El sistema de vida actual ofrece golosas compensaciones a aquellos adeptos que inmolan su juventud a los dioses del éxito en el altar de la prisa, e ignora hasta el desprecio a quienes prefieren instalar su campamento al otro lado de la locura y el frenesí. Los caminos de la placidez, el equilibrio y el buen juicio resultan indeseables a una sociedad que necesita la velocidad para mantenerse en el aire, que no puede aflojar su ritmo porque se vendría al suelo con estrépito. Es difícil escapar a la fuerza de la gravedad que genera el cuerpo social, por eso me atrevo a considerar al estrés más como un síndrome psicosocial que como una enfermedad individual, aunque sus síntomas se manifiesten y los sufra el individuo.

Lo curioso del caso es que no son únicamente las situaciones difíciles o azarosas las que disparan los mecanismos psicosomáticos que propician el desgaste del organismo. También la alegría extrema, las buenas noticias y las grandes expectativas son generadoras de estrés. ¡Estamos rodeados! La gran maquinaria estadística norteamericana nos ha enseñado que las causas más importantes del estrés son las siguientes, por orden decreciente: muerte del cónyuge, divorcio, separación matrimonial, encarcelamiento, muerte de un pariente próximo, expulsión del trabajo…, pero también el matrimonio, la reconciliación, la jubilación, la promoción laboral, la mejoría financiera, etc.

No es de extrañar lo que le ocurrió a aquel sacerdote inglés cuando sus feligreses le pidieron que interviniera en un asunto delicado.
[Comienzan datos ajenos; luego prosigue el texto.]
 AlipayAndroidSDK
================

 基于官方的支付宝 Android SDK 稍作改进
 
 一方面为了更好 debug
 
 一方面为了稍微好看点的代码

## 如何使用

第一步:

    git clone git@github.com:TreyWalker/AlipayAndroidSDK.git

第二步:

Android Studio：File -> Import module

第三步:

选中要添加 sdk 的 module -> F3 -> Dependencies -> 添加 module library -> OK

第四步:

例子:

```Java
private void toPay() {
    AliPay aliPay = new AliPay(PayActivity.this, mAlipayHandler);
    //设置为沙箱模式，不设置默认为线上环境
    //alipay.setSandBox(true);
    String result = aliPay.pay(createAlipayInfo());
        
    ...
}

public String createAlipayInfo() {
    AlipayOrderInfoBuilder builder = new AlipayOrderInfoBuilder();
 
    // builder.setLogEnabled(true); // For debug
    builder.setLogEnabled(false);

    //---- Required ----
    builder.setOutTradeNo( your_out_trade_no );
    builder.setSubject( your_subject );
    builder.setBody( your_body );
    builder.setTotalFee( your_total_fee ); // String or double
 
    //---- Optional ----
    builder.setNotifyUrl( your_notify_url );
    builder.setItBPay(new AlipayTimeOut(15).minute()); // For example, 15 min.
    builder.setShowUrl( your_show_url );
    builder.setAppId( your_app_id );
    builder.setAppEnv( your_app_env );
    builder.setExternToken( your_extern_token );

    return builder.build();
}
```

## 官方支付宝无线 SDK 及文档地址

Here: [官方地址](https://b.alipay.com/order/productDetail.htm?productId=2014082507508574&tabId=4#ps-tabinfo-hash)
A uno de los matrimonios más humildes de la parroquia le habían tocado quinientos millones a la lotería y se temía que, al enterarse de la noticia, la precaria condición del corazón del hombre no lo resistiera. Tal vez si el padre los visitara previamente y los fuera preparando, se podría amortiguar el impacto emocional. ¡Qué gran idea! El sacerdote se dejó caer por la modesta vivienda, ante el asombro de sus propietarios que no habían recibido jamás el honor de una visita pastoral.

—¿Sabéis lo que pienso? —les espetó sin muchos ambages el sacerdote—, que estáis muy bien como estáis. Al fin y al cabo, ¿qué ibais a hacer si os tocaran quinientos millones a la lotería?

—¡Qué cosas tiene, padre!

—Nada, nada. Imaginadlo por un momento y decidme qué haríais si os tocara una fortuna semejante.

Tras unos instantes de desconcierto y vacilación, el hombre dijo:

—Le daríamos la mitad a usted, padre.

¡Agggg! El sacerdote se echó las manos al pecho, como queriendo arrancarse una garra que le atenazara el corazón y cayó fulminado por la emoción. Descanse en paz.